RECORDS FOR THE EXERCISE »
- - -

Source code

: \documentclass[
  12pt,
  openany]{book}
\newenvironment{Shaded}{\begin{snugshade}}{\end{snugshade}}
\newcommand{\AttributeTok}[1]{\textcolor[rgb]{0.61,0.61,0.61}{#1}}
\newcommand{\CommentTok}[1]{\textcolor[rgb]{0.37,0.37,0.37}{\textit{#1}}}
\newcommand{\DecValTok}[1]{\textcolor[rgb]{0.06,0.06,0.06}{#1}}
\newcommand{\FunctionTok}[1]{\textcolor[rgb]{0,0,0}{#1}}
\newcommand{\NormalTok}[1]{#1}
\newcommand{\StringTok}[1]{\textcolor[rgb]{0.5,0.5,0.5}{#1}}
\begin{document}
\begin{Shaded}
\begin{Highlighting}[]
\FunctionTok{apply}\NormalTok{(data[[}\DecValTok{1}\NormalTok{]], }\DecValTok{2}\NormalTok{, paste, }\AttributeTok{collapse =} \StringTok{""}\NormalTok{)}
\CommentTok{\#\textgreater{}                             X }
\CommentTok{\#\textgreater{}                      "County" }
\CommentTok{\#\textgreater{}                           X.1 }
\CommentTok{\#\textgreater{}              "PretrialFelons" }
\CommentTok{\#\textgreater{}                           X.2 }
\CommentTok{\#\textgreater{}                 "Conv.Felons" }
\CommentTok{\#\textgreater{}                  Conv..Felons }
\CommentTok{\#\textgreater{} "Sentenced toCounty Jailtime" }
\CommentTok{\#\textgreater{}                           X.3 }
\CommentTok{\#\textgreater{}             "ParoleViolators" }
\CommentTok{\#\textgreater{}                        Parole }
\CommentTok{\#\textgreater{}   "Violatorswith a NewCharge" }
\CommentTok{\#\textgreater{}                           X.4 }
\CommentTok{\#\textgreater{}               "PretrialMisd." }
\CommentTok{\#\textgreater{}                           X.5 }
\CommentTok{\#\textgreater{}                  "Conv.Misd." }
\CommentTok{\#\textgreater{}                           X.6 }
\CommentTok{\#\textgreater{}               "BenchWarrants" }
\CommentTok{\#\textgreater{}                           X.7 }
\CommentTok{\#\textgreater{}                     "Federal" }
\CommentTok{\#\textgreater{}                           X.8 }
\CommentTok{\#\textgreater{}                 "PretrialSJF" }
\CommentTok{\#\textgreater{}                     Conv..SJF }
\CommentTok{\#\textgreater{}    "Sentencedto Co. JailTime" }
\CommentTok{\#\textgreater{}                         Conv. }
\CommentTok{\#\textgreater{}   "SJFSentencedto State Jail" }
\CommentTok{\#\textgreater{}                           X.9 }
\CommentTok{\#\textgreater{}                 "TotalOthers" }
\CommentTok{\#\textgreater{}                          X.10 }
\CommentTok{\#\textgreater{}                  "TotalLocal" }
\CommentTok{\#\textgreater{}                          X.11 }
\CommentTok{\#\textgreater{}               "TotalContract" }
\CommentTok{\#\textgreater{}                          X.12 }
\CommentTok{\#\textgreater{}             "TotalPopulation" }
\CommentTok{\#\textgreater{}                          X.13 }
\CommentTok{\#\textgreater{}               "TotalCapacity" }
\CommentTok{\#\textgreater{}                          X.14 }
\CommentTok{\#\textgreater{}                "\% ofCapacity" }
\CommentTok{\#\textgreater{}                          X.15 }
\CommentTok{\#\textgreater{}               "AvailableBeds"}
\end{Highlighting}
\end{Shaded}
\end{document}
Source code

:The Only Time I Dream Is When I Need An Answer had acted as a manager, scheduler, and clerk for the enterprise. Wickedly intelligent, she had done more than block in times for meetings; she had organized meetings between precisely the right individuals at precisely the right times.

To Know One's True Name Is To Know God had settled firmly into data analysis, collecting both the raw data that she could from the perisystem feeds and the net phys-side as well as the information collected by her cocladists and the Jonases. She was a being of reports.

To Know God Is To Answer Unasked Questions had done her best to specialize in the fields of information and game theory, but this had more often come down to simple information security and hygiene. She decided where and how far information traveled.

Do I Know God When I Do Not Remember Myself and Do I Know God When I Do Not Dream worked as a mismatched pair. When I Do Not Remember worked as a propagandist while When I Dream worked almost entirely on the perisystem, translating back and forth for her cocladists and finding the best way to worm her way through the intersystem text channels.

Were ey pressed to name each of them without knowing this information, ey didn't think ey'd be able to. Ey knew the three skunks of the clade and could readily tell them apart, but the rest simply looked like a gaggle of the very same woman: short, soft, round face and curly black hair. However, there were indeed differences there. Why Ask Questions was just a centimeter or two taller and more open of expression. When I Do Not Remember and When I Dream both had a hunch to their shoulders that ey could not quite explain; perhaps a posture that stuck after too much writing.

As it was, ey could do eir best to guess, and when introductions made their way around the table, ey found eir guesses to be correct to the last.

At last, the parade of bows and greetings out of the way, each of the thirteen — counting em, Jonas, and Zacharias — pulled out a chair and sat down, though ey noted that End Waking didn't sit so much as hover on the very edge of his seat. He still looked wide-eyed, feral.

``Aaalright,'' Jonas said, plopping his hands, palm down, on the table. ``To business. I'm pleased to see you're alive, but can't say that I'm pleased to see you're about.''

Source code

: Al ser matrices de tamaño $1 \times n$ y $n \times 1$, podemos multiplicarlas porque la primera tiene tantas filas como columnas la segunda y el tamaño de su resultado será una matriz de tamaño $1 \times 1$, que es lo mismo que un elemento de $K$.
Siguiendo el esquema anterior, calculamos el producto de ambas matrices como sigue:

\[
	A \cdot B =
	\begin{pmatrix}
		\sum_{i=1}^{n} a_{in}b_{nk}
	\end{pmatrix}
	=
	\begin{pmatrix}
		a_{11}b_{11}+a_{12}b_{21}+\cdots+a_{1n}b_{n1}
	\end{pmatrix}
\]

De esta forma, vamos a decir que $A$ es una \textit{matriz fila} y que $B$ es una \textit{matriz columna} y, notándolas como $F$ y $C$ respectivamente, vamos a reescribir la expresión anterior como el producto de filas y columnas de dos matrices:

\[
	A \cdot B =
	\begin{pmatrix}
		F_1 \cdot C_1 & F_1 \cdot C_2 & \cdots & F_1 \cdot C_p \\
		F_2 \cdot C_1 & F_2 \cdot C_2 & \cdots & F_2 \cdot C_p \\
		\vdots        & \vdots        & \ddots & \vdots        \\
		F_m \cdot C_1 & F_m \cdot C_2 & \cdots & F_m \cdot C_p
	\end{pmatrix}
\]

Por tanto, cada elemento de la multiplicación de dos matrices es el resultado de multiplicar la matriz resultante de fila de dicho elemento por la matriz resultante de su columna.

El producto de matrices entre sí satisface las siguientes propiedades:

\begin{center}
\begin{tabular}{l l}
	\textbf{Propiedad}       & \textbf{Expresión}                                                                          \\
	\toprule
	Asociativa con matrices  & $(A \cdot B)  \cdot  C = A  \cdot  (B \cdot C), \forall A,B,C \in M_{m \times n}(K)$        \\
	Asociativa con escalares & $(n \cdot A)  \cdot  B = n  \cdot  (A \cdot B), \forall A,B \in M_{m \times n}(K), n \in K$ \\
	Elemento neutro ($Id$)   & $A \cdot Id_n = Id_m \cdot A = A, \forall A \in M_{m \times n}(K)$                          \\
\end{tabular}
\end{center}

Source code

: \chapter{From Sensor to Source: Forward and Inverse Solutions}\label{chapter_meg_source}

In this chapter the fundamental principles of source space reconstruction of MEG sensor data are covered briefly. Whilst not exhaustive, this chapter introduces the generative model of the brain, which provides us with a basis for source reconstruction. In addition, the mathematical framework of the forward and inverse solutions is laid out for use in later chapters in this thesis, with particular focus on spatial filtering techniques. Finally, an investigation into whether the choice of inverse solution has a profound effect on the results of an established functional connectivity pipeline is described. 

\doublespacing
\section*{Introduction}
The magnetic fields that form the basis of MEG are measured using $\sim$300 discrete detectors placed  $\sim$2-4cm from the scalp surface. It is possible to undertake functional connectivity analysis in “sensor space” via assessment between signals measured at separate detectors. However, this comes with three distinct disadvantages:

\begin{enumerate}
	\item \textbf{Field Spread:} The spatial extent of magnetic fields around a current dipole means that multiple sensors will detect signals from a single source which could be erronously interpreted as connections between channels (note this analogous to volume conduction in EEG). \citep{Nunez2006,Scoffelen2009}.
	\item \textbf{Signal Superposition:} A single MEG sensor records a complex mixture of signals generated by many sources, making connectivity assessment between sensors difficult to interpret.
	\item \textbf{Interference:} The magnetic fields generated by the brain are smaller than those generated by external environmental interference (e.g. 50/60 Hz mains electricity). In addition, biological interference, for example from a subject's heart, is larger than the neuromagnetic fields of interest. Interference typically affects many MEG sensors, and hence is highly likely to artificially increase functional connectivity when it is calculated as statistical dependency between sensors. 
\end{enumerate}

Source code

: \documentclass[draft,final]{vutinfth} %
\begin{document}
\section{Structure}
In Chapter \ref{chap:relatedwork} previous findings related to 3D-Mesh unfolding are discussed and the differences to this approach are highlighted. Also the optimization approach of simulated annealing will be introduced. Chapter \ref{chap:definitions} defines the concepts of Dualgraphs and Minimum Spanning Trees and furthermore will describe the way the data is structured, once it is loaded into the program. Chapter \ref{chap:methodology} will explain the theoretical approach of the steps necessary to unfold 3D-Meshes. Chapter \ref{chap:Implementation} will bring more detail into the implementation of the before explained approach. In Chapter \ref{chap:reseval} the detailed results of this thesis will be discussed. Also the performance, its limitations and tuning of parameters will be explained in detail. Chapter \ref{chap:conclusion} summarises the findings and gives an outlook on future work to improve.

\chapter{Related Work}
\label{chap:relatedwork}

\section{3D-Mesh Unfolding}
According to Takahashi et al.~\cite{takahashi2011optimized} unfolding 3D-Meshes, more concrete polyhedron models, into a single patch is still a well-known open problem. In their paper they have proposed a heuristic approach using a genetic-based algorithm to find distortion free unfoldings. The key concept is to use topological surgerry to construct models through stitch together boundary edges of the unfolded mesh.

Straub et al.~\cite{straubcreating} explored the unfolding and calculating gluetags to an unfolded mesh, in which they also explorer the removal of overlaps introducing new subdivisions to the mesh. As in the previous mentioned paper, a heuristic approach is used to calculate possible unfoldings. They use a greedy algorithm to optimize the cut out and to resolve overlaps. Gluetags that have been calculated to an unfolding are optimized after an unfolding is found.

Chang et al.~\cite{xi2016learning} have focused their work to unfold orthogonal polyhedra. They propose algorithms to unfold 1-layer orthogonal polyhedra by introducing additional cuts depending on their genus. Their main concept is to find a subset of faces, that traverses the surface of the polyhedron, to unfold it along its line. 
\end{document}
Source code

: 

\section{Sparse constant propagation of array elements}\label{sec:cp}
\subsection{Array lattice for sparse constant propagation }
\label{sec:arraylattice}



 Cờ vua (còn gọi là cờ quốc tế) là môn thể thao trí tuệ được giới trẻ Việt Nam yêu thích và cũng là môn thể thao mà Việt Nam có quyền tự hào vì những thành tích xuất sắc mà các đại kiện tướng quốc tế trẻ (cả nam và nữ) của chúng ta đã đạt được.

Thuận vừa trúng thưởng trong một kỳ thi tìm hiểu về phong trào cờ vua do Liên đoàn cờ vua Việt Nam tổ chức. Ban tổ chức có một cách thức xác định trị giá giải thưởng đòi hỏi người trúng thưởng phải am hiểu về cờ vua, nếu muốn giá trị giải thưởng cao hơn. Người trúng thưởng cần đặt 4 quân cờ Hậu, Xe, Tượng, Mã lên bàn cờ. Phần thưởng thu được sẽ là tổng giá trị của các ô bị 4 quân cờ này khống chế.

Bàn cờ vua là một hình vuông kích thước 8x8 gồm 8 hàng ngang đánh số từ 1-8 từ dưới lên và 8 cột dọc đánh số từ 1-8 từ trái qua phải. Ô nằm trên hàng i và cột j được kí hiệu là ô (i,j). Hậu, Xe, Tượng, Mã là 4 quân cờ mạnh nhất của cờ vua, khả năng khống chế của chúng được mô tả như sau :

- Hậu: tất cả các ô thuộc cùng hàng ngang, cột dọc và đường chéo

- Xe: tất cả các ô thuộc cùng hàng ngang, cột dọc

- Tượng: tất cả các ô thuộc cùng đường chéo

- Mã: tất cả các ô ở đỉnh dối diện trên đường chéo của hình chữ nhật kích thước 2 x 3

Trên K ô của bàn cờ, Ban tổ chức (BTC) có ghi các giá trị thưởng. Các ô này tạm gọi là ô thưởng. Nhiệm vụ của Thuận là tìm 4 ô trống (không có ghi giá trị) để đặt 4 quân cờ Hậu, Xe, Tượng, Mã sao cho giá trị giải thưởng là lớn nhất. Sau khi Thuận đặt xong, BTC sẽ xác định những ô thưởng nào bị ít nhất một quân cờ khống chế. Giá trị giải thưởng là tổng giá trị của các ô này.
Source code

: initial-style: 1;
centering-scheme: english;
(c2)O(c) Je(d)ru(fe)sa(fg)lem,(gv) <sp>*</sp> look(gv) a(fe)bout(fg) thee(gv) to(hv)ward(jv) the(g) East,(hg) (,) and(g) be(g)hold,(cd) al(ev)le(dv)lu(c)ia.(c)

- - -

HOW TO COMPLETE THIS TASK » Note each line above that contains "begin" and copy it out.

TASK SOLUTION »
\newenvironment{Shaded}{\begin{snugshade}}{\end{snugshade}}
\begin{document}
\begin{Shaded}
\begin{Highlighting}[]
	\begin{pmatrix}
	\begin{pmatrix}
	\begin{pmatrix}
\begin{center}
\begin{tabular}{l l}
\begin{enumerate}
\begin{document}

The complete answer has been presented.